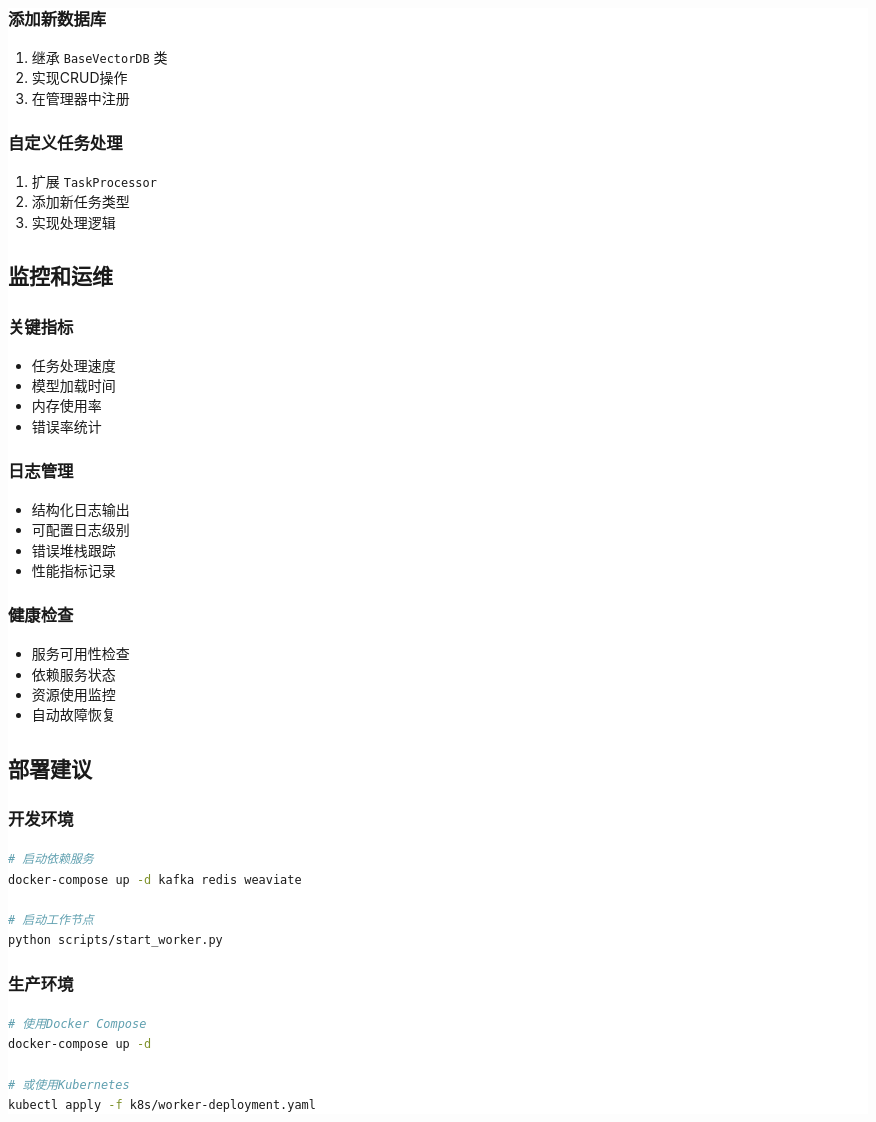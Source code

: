 ### 添加新数据库
1. 继承 `BaseVectorDB` 类
2. 实现CRUD操作
3. 在管理器中注册

### 自定义任务处理
1. 扩展 `TaskProcessor`
2. 添加新任务类型
3. 实现处理逻辑

## 监控和运维

### 关键指标
- 任务处理速度
- 模型加载时间
- 内存使用率
- 错误率统计

### 日志管理
- 结构化日志输出
- 可配置日志级别
- 错误堆栈跟踪
- 性能指标记录

### 健康检查
- 服务可用性检查
- 依赖服务状态
- 资源使用监控
- 自动故障恢复

## 部署建议

### 开发环境
```bash
# 启动依赖服务
docker-compose up -d kafka redis weaviate

# 启动工作节点
python scripts/start_worker.py
```

### 生产环境
```bash
# 使用Docker Compose
docker-compose up -d

# 或使用Kubernetes
kubectl apply -f k8s/worker-deployment.yaml
```
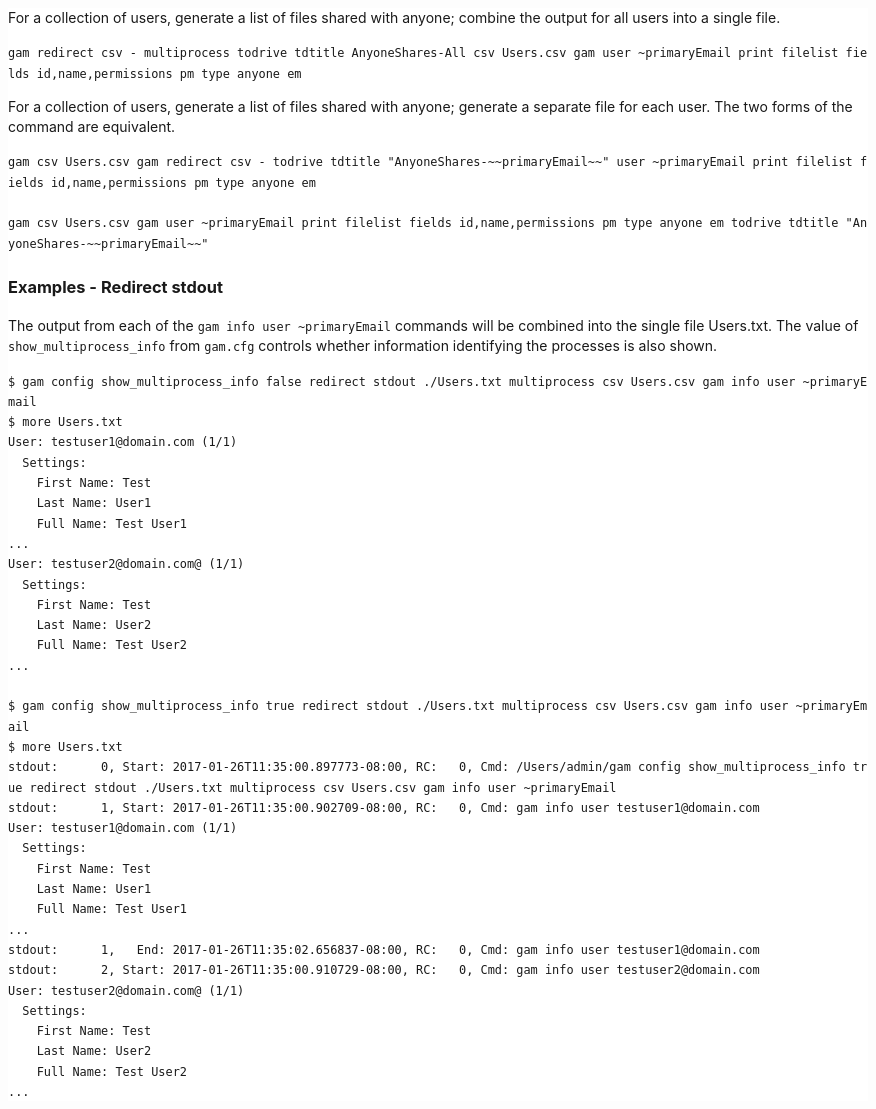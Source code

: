 For a collection of users, generate a list of files shared with anyone; combine the output for all users into a single file.
```
gam redirect csv - multiprocess todrive tdtitle AnyoneShares-All csv Users.csv gam user ~primaryEmail print filelist fields id,name,permissions pm type anyone em
```

For a collection of users, generate a list of files shared with anyone; generate a separate file for each user.
The two forms of the command are equivalent.
```
gam csv Users.csv gam redirect csv - todrive tdtitle "AnyoneShares-~~primaryEmail~~" user ~primaryEmail print filelist fields id,name,permissions pm type anyone em

gam csv Users.csv gam user ~primaryEmail print filelist fields id,name,permissions pm type anyone em todrive tdtitle "AnyoneShares-~~primaryEmail~~" 
```

### Examples - Redirect stdout
The output from each of the `gam info user ~primaryEmail` commands will be combined into the single file Users.txt.
The value of `show_multiprocess_info` from `gam.cfg` controls whether information identifying the processes is also shown.

```
$ gam config show_multiprocess_info false redirect stdout ./Users.txt multiprocess csv Users.csv gam info user ~primaryEmail
$ more Users.txt
User: testuser1@domain.com (1/1)
  Settings:
    First Name: Test
    Last Name: User1
    Full Name: Test User1
...
User: testuser2@domain.com@ (1/1)
  Settings:
    First Name: Test
    Last Name: User2
    Full Name: Test User2
...

$ gam config show_multiprocess_info true redirect stdout ./Users.txt multiprocess csv Users.csv gam info user ~primaryEmail
$ more Users.txt
stdout:      0, Start: 2017-01-26T11:35:00.897773-08:00, RC:   0, Cmd: /Users/admin/gam config show_multiprocess_info true redirect stdout ./Users.txt multiprocess csv Users.csv gam info user ~primaryEmail
stdout:      1, Start: 2017-01-26T11:35:00.902709-08:00, RC:   0, Cmd: gam info user testuser1@domain.com
User: testuser1@domain.com (1/1)
  Settings:
    First Name: Test
    Last Name: User1
    Full Name: Test User1
...
stdout:      1,   End: 2017-01-26T11:35:02.656837-08:00, RC:   0, Cmd: gam info user testuser1@domain.com
stdout:      2, Start: 2017-01-26T11:35:00.910729-08:00, RC:   0, Cmd: gam info user testuser2@domain.com
User: testuser2@domain.com@ (1/1)
  Settings:
    First Name: Test
    Last Name: User2
    Full Name: Test User2
...
```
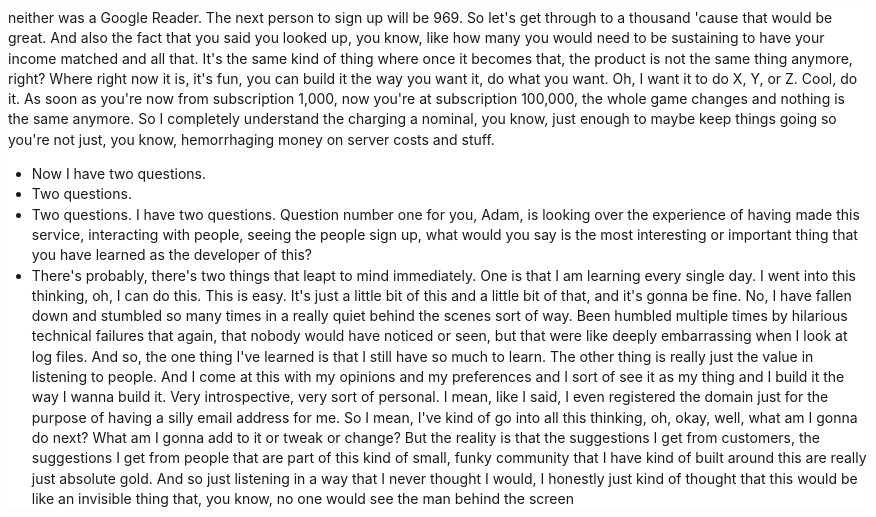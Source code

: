 neither was a Google Reader.
The next person to sign up will be 969.
So let's get through to a thousand
'cause that would be great.
And also the fact that you said you looked up,
you know, like how many you would need to be sustaining
to have your income matched and all that.
It's the same kind of thing where once it becomes that,
the product is not the same thing anymore, right?
Where right now it is, it's fun,
you can build it the way you want it, do what you want.
Oh, I want it to do X, Y, or Z.
Cool, do it.
As soon as you're now from subscription 1,000,
now you're at subscription 100,000,
the whole game changes and nothing is the same anymore.
So I completely understand the charging a nominal,
you know, just enough to maybe keep things going
so you're not just, you know,
hemorrhaging money on server costs and stuff.
- Now I have two questions.
- Two questions.
- Two questions.
I have two questions.
Question number one for you, Adam,
is looking over the experience of having made this service,
interacting with people, seeing the people sign up,
what would you say is the most interesting
or important thing that you have learned
as the developer of this?
- There's probably, there's two things
that leapt to mind immediately.
One is that I am learning every single day.
I went into this thinking, oh, I can do this.
This is easy.
It's just a little bit of this and a little bit of that,
and it's gonna be fine.
No, I have fallen down and stumbled so many times
in a really quiet behind the scenes sort of way.
Been humbled multiple times by hilarious technical failures
that again, that nobody would have noticed or seen,
but that were like deeply embarrassing
when I look at log files.
And so, the one thing I've learned is that
I still have so much to learn.
The other thing is really just the value
in listening to people.
And I come at this with my opinions and my preferences
and I sort of see it as my thing
and I build it the way I wanna build it.
Very introspective, very sort of personal.
I mean, like I said, I even registered the domain
just for the purpose of having a silly email address for me.
So I mean, I've kind of go into all this thinking,
oh, okay, well, what am I gonna do next?
What am I gonna add to it or tweak or change?
But the reality is that the suggestions I get from customers,
the suggestions I get from people that are part of this
kind of small, funky community that I have
kind of built around this are really just absolute gold.
And so just listening in a way that I never thought I would,
I honestly just kind of thought that this would be
like an invisible thing that, you know,
no one would see the man behind the screen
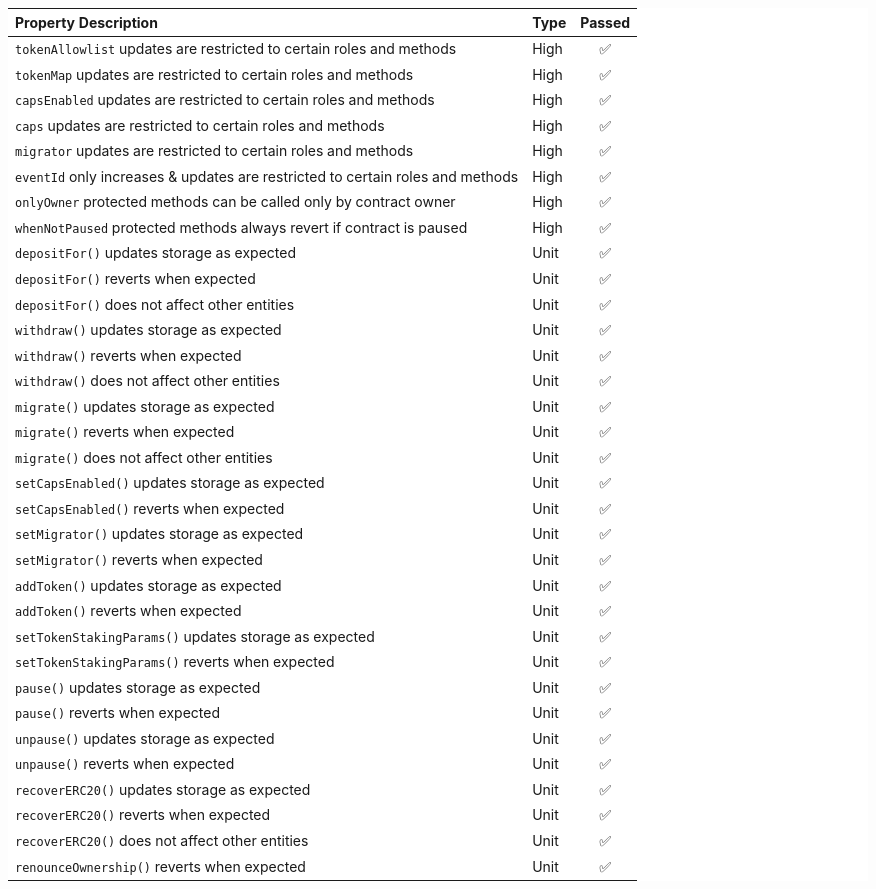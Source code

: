 | Property Description | Type| Passed |
| :--- | :--- | :---: |
| `tokenAllowlist` updates are restricted to certain roles and methods | High | :white_check_mark: |
| `tokenMap` updates are restricted to certain roles and methods | High | :white_check_mark: |
| `capsEnabled` updates are restricted to certain roles and methods | High | :white_check_mark: |
| `caps` updates are restricted to certain roles and methods | High | :white_check_mark: |
| `migrator` updates are restricted to certain roles and methods | High | :white_check_mark: |
| `eventId` only increases & updates are restricted to certain roles and methods | High | :white_check_mark: |
| `onlyOwner` protected methods can be called only by contract owner | High | :white_check_mark: |
| `whenNotPaused` protected methods always revert if contract is paused | High | :white_check_mark: |
| `depositFor()` updates storage as expected | Unit | :white_check_mark: |
| `depositFor()` reverts when expected | Unit | :white_check_mark: |
| `depositFor()` does not affect other entities | Unit | :white_check_mark: |
| `withdraw()` updates storage as expected | Unit | :white_check_mark: |
| `withdraw()` reverts when expected | Unit | :white_check_mark: |
| `withdraw()` does not affect other entities | Unit | :white_check_mark: |
| `migrate()` updates storage as expected | Unit | :white_check_mark: |
| `migrate()` reverts when expected | Unit | :white_check_mark: |
| `migrate()` does not affect other entities | Unit | :white_check_mark: |
| `setCapsEnabled()` updates storage as expected | Unit | :white_check_mark: |
| `setCapsEnabled()` reverts when expected | Unit | :white_check_mark: |
| `setMigrator()` updates storage as expected | Unit | :white_check_mark: |
| `setMigrator()` reverts when expected | Unit | :white_check_mark: |
| `addToken()` updates storage as expected | Unit | :white_check_mark: |
| `addToken()` reverts when expected | Unit | :white_check_mark: |
| `setTokenStakingParams()` updates storage as expected | Unit | :white_check_mark: |
| `setTokenStakingParams()` reverts when expected | Unit | :white_check_mark: |
| `pause()` updates storage as expected | Unit | :white_check_mark: |
| `pause()` reverts when expected | Unit | :white_check_mark: |
| `unpause()` updates storage as expected | Unit | :white_check_mark: |
| `unpause()` reverts when expected | Unit | :white_check_mark: |
| `recoverERC20()` updates storage as expected | Unit | :white_check_mark: |
| `recoverERC20()` reverts when expected | Unit | :white_check_mark: |
| `recoverERC20()` does not affect other entities | Unit | :white_check_mark: |
| `renounceOwnership()` reverts when expected | Unit | :white_check_mark: |
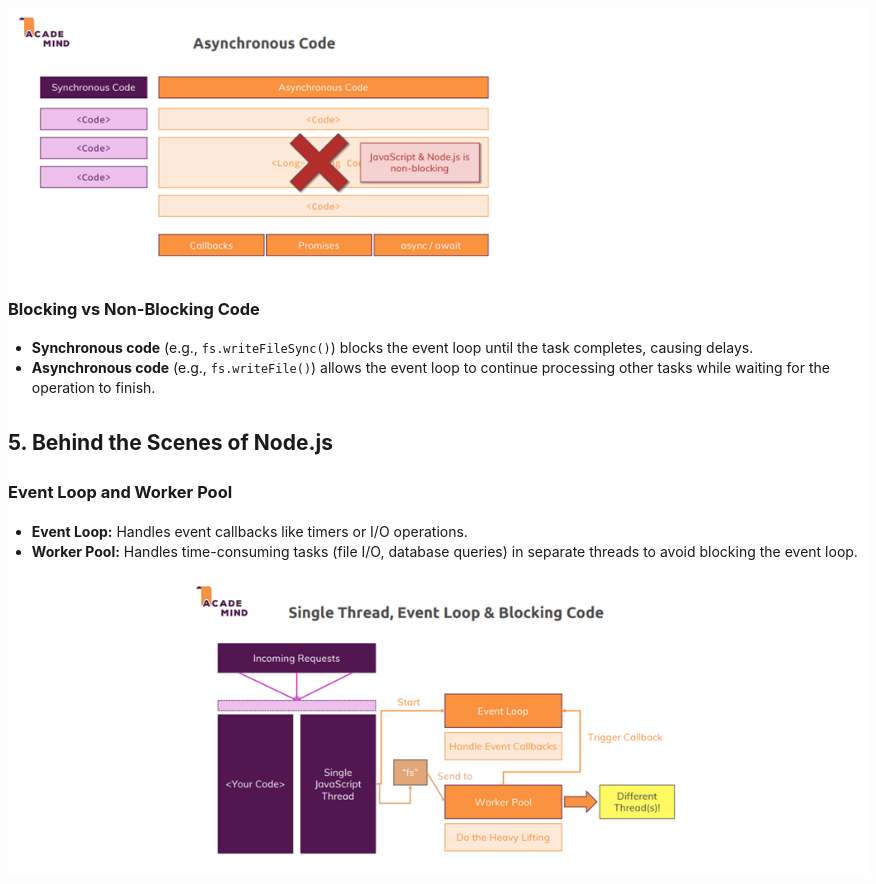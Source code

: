   <img src="../assets/Module01/Slide5.png" alt="What is Node.js" width="500">
</p>

### Blocking vs Non-Blocking Code

- **Synchronous code** (e.g., `fs.writeFileSync()`) blocks the event loop until the task completes, causing delays.
- **Asynchronous code** (e.g., `fs.writeFile()`) allows the event loop to continue processing other tasks while waiting for the operation to finish.

## 5. Behind the Scenes of Node.js

### Event Loop and Worker Pool

- **Event Loop:** Handles event callbacks like timers or I/O operations.
- **Worker Pool:** Handles time-consuming tasks (file I/O, database queries) in separate threads to avoid blocking the event loop.

<p align="center">
  <img src="../assets/Module01/Slide6.png" alt="What is Node.js" width="500">
</p>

- _Directions for this task_
Within the listing above, the range opens at the line with "I mean, like" and closes at the line with "What am I gonna add to it or tweak or change?". Reproduce exactly the lines of that range, including both ends.

- _Answer to the problem_
I mean, like I said, I even registered the domain
just for the purpose of having a silly email address for me.
So I mean, I've kind of go into all this thinking,
oh, okay, well, what am I gonna do next?
What am I gonna add to it or tweak or change?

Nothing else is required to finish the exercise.